An unusual bullish trade appeared in Ultra Petroleum yesterday before this morning's quarterly report.
optionMONSTER's Heat Seeker monitoring program detected the purchase of some 4,700 November 19 calls for $0.45 and the sale of a matching number of December 17 puts for $0.40. Volume was more than triple open interest at both strikes, indicating that new positions were initiated.
Owning calls locks in the price where the stock can be bought, while selling puts forces the investor to buy shares if shares drop. Combining the two strategies is highly bullish, using the money from the puts to offset the cost of the upside bet. That lowered the cost to just $0.05.
The transaction was unusual because it used different expiration months.
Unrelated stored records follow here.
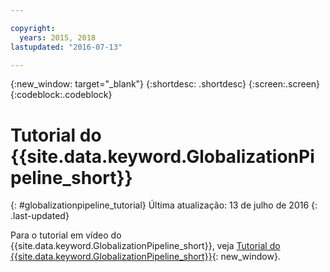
 ```yaml
---

copyright:
  years: 2015, 2018
lastupdated: "2016-07-13"

---
```


{:new_window: target="_blank"}
{:shortdesc: .shortdesc}
{:screen:.screen}
{:codeblock:.codeblock}

# Tutorial do {{site.data.keyword.GlobalizationPipeline_short}}
{: #globalizationpipeline_tutorial}
Última atualização: 13 de julho de 2016
{: .last-updated}

Para o tutorial em vídeo do {{site.data.keyword.GlobalizationPipeline_short}}, veja [Tutorial do {{site.data.keyword.GlobalizationPipeline_short}}](https://www.youtube.com/watch?v=lqrs3PFaX_M&feature=youtu.be){: new_window}.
As a result, the trader is on the hook to buy UPL for $17 over the next seven weeks but only has the right to make money from a rally through Nov. 15. However, the break-even level of $19.05 is closer than the $17.05 price where he or she faces additional losses. (See our Education section for more on how to time fluctuation with options.)
UPL declined 1.29 percent to $18.36 yesterday and is down 15 percent in the last three months. The oil and gas company is now trying to hold support around the same $18 level where it traded in January and bounced in April, which could make some chart watchers think that support is in place.
Total option volume was 5 times greater than average in the session, according to the Heat Seeker.